WHAT IS NEEDED: Scan the entries below. Report each line where the string "Guidelines" occurs.

[Records from a dataset]
-- -- --

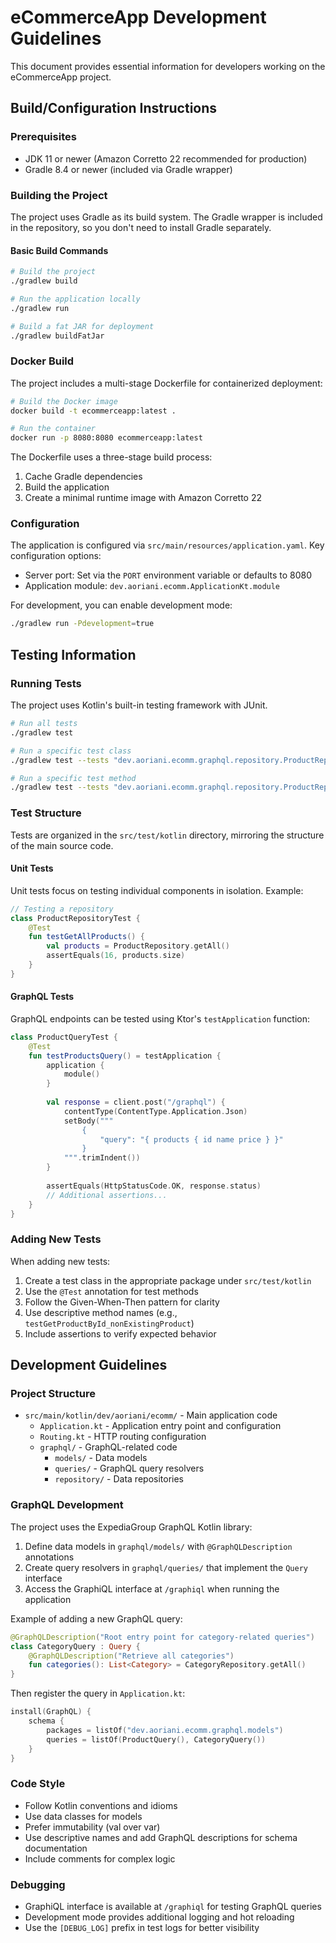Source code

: # eCommerceApp Development Guidelines

This document provides essential information for developers working on the eCommerceApp project.

## Build/Configuration Instructions

### Prerequisites
- JDK 11 or newer (Amazon Corretto 22 recommended for production)
- Gradle 8.4 or newer (included via Gradle wrapper)

### Building the Project
The project uses Gradle as its build system. The Gradle wrapper is included in the repository, so you don't need to install Gradle separately.

#### Basic Build Commands
```bash
# Build the project
./gradlew build

# Run the application locally
./gradlew run

# Build a fat JAR for deployment
./gradlew buildFatJar
```

### Docker Build
The project includes a multi-stage Dockerfile for containerized deployment:

```bash
# Build the Docker image
docker build -t ecommerceapp:latest .

# Run the container
docker run -p 8080:8080 ecommerceapp:latest
```

The Dockerfile uses a three-stage build process:
1. Cache Gradle dependencies
2. Build the application
3. Create a minimal runtime image with Amazon Corretto 22

### Configuration
The application is configured via `src/main/resources/application.yaml`. Key configuration options:

- Server port: Set via the `PORT` environment variable or defaults to 8080
- Application module: `dev.aoriani.ecomm.ApplicationKt.module`

For development, you can enable development mode:
```bash
./gradlew run -Pdevelopment=true
```

## Testing Information

### Running Tests
The project uses Kotlin's built-in testing framework with JUnit.

```bash
# Run all tests
./gradlew test

# Run a specific test class
./gradlew test --tests "dev.aoriani.ecomm.graphql.repository.ProductRepositoryTest"

# Run a specific test method
./gradlew test --tests "dev.aoriani.ecomm.graphql.repository.ProductRepositoryTest.testGetAllProducts"
```

### Test Structure
Tests are organized in the `src/test/kotlin` directory, mirroring the structure of the main source code.

#### Unit Tests
Unit tests focus on testing individual components in isolation. Example:

```kotlin
// Testing a repository
class ProductRepositoryTest {
    @Test
    fun testGetAllProducts() {
        val products = ProductRepository.getAll()
        assertEquals(16, products.size)
    }
}
```

#### GraphQL Tests
GraphQL endpoints can be tested using Ktor's `testApplication` function:

```kotlin
class ProductQueryTest {
    @Test
    fun testProductsQuery() = testApplication {
        application {
            module()
        }
        
        val response = client.post("/graphql") {
            contentType(ContentType.Application.Json)
            setBody("""
                {
                    "query": "{ products { id name price } }"
                }
            """.trimIndent())
        }
        
        assertEquals(HttpStatusCode.OK, response.status)
        // Additional assertions...
    }
}
```

### Adding New Tests
When adding new tests:

1. Create a test class in the appropriate package under `src/test/kotlin`
2. Use the `@Test` annotation for test methods
3. Follow the Given-When-Then pattern for clarity
4. Use descriptive method names (e.g., `testGetProductById_nonExistingProduct`)
5. Include assertions to verify expected behavior

## Development Guidelines

### Project Structure
- `src/main/kotlin/dev/aoriani/ecomm/` - Main application code
  - `Application.kt` - Application entry point and configuration
  - `Routing.kt` - HTTP routing configuration
  - `graphql/` - GraphQL-related code
    - `models/` - Data models
    - `queries/` - GraphQL query resolvers
    - `repository/` - Data repositories

### GraphQL Development
The project uses the ExpediaGroup GraphQL Kotlin library:

1. Define data models in `graphql/models/` with `@GraphQLDescription` annotations
2. Create query resolvers in `graphql/queries/` that implement the `Query` interface
3. Access the GraphiQL interface at `/graphiql` when running the application

Example of adding a new GraphQL query:
```kotlin
@GraphQLDescription("Root entry point for category-related queries")
class CategoryQuery : Query {
    @GraphQLDescription("Retrieve all categories")
    fun categories(): List<Category> = CategoryRepository.getAll()
}
```

Then register the query in `Application.kt`:
```kotlin
install(GraphQL) {
    schema {
        packages = listOf("dev.aoriani.ecomm.graphql.models")
        queries = listOf(ProductQuery(), CategoryQuery())
    }
}
```

### Code Style
- Follow Kotlin conventions and idioms
- Use data classes for models
- Prefer immutability (val over var)
- Use descriptive names and add GraphQL descriptions for schema documentation
- Include comments for complex logic

### Debugging
- GraphiQL interface is available at `/graphiql` for testing GraphQL queries
- Development mode provides additional logging and hot reloading
- Use the `[DEBUG_LOG]` prefix in test logs for better visibility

-- -- --

TASK ANSWER:
: # eCommerceApp Development Guidelines
## Development Guidelines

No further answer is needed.